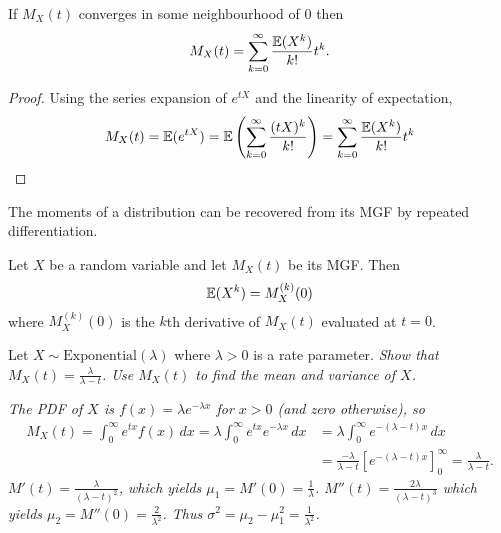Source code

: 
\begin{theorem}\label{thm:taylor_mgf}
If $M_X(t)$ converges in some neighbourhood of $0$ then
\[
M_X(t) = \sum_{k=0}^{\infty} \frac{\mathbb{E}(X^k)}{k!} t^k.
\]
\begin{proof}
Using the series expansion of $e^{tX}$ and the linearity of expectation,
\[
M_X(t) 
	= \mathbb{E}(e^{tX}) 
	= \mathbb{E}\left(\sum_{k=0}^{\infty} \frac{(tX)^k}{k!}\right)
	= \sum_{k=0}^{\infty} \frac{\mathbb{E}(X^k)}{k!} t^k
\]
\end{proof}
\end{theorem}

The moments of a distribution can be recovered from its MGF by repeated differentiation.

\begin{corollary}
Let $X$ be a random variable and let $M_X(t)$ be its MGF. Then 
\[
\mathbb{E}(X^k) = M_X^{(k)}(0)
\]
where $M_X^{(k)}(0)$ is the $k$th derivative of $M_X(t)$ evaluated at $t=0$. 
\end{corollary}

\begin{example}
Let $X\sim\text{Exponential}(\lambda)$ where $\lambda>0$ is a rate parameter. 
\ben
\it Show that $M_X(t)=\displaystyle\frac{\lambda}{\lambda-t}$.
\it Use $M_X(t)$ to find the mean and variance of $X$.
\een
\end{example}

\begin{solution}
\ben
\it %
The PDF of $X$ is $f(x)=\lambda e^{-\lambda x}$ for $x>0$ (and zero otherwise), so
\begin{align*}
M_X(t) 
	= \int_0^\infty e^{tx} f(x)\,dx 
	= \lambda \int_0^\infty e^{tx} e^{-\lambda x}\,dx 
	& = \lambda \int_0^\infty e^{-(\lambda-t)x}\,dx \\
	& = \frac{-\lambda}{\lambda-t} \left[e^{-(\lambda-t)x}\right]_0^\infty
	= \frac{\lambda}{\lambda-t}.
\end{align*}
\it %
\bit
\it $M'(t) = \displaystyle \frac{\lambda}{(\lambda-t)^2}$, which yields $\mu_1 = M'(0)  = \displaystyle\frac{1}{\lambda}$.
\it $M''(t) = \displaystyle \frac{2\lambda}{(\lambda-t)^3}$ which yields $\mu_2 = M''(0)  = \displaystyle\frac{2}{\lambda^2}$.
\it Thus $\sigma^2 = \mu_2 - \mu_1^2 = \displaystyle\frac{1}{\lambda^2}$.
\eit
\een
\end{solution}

TASK OBJECTIVE
Leave images out of the retyped records; keep all else exact.

YOUR SOLUTION
Source code

: 
\begin{theorem}\label{thm:taylor_mgf}
If $M_X(t)$ converges in some neighbourhood of $0$ then
\[
M_X(t) = \sum_{k=0}^{\infty} \frac{\mathbb{E}(X^k)}{k!} t^k.
\]
\begin{proof}
Using the series expansion of $e^{tX}$ and the linearity of expectation,
\[
M_X(t) 
	= \mathbb{E}(e^{tX}) 
	= \mathbb{E}\left(\sum_{k=0}^{\infty} \frac{(tX)^k}{k!}\right)
	= \sum_{k=0}^{\infty} \frac{\mathbb{E}(X^k)}{k!} t^k
\]
\end{proof}
\end{theorem}

The moments of a distribution can be recovered from its MGF by repeated differentiation.

\begin{corollary}
Let $X$ be a random variable and let $M_X(t)$ be its MGF. Then 
\[
\mathbb{E}(X^k) = M_X^{(k)}(0)
\]
where $M_X^{(k)}(0)$ is the $k$th derivative of $M_X(t)$ evaluated at $t=0$. 
\end{corollary}

\begin{example}
Let $X\sim\text{Exponential}(\lambda)$ where $\lambda>0$ is a rate parameter. 
\ben
\it Show that $M_X(t)=\displaystyle\frac{\lambda}{\lambda-t}$.
\it Use $M_X(t)$ to find the mean and variance of $X$.
\een
\end{example}

\begin{solution}
\ben
\it %
The PDF of $X$ is $f(x)=\lambda e^{-\lambda x}$ for $x>0$ (and zero otherwise), so
\begin{align*}
M_X(t) 
	= \int_0^\infty e^{tx} f(x)\,dx 
	= \lambda \int_0^\infty e^{tx} e^{-\lambda x}\,dx 
	& = \lambda \int_0^\infty e^{-(\lambda-t)x}\,dx \\
	& = \frac{-\lambda}{\lambda-t} \left[e^{-(\lambda-t)x}\right]_0^\infty
	= \frac{\lambda}{\lambda-t}.
\end{align*}
\it %
\bit
\it $M'(t) = \displaystyle \frac{\lambda}{(\lambda-t)^2}$, which yields $\mu_1 = M'(0)  = \displaystyle\frac{1}{\lambda}$.
\it $M''(t) = \displaystyle \frac{2\lambda}{(\lambda-t)^3}$ which yields $\mu_2 = M''(0)  = \displaystyle\frac{2}{\lambda^2}$.
\it Thus $\sigma^2 = \mu_2 - \mu_1^2 = \displaystyle\frac{1}{\lambda^2}$.
\eit
\een
\end{solution}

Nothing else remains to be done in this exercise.